» Exercise instructions:
Give the records again word for word. Leave every picture out.

Rendered images with source text:
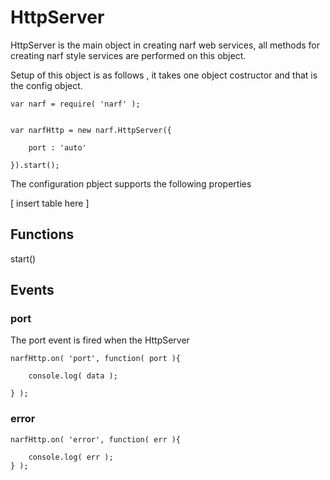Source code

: HttpServer
==========

HttpServer is the main object in creating narf web services, all methods for creating narf style services are performed on this object.

Setup of this object is as follows , it takes one object costructor and that is the config object.

	var narf = require( 'narf' );


	var narfHttp = new narf.HttpServer({

		port : 'auto'

	}).start();

The configuration pbject supports the following properties

[ insert table here ]


## Functions

start()



## Events

### port

The port event is fired when the HttpServer 

	narfHttp.on( 'port', function( port ){

		console.log( data );

	} );

### error

	narfHttp.on( 'error', function( err ){

		console.log( err );
	} );







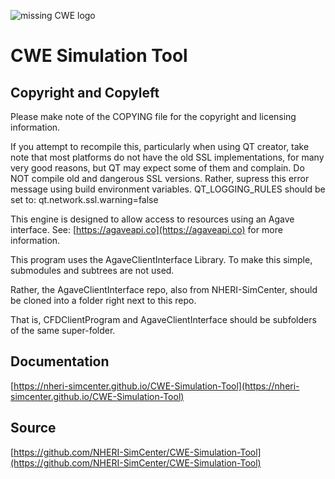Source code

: ![missing CWE logo][logo]

[logo]: https://nheri-simcenter.github.io/CWE-Simulation-Tool/docs/NHERI-CWE-Icon.png "CWE Logo"

# CWE Simulation Tool

## Copyright and Copyleft

Please make note of the COPYING file for the copyright and licensing information. 

If you attempt to recompile this, particularly when using QT creator, take note that most platforms do not have the old SSL implementations, for many very good reasons, but QT may expect some of them and complain. Do NOT compile old and dangerous SSL versions. Rather, supress this error message using build environment variables. QT_LOGGING_RULES should be set to: qt.network.ssl.warning=false

This engine is designed to allow access to resources using an Agave interface. See: [https://agaveapi.co](https://agaveapi.co) for more information.

This program uses the AgaveClientInterface Library. To make this simple, submodules and subtrees are not used.

Rather, the AgaveClientInterface repo, also from NHERI-SimCenter, should be cloned into a folder right next to this repo. 

That is, CFDClientProgram and AgaveClientInterface should be subfolders of the same super-folder.

## Documentation

[https://nheri-simcenter.github.io/CWE-Simulation-Tool](https://nheri-simcenter.github.io/CWE-Simulation-Tool)

## Source

[https://github.com/NHERI-SimCenter/CWE-Simulation-Tool](https://github.com/NHERI-SimCenter/CWE-Simulation-Tool)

» Answer:
Source code

: HttpServer
==========

HttpServer is the main object in creating narf web services, all methods for creating narf style services are performed on this object.

Setup of this object is as follows , it takes one object costructor and that is the config object.

	var narf = require( 'narf' );


	var narfHttp = new narf.HttpServer({

		port : 'auto'

	}).start();

The configuration pbject supports the following properties

[ insert table here ]


## Functions

start()



## Events

### port

The port event is fired when the HttpServer 

	narfHttp.on( 'port', function( port ){

		console.log( data );

	} );

### error

	narfHttp.on( 'error', function( err ){

		console.log( err );
	} );







Source code

: ![missing CWE logo][logo]

[logo]: https://nheri-simcenter.github.io/CWE-Simulation-Tool/docs/NHERI-CWE-Icon.png "CWE Logo"

# CWE Simulation Tool

## Copyright and Copyleft

Please make note of the COPYING file for the copyright and licensing information. 

If you attempt to recompile this, particularly when using QT creator, take note that most platforms do not have the old SSL implementations, for many very good reasons, but QT may expect some of them and complain. Do NOT compile old and dangerous SSL versions. Rather, supress this error message using build environment variables. QT_LOGGING_RULES should be set to: qt.network.ssl.warning=false

This engine is designed to allow access to resources using an Agave interface. See: [https://agaveapi.co](https://agaveapi.co) for more information.

This program uses the AgaveClientInterface Library. To make this simple, submodules and subtrees are not used.

Rather, the AgaveClientInterface repo, also from NHERI-SimCenter, should be cloned into a folder right next to this repo. 

That is, CFDClientProgram and AgaveClientInterface should be subfolders of the same super-folder.

## Documentation

[https://nheri-simcenter.github.io/CWE-Simulation-Tool](https://nheri-simcenter.github.io/CWE-Simulation-Tool)

## Source

[https://github.com/NHERI-SimCenter/CWE-Simulation-Tool](https://github.com/NHERI-SimCenter/CWE-Simulation-Tool)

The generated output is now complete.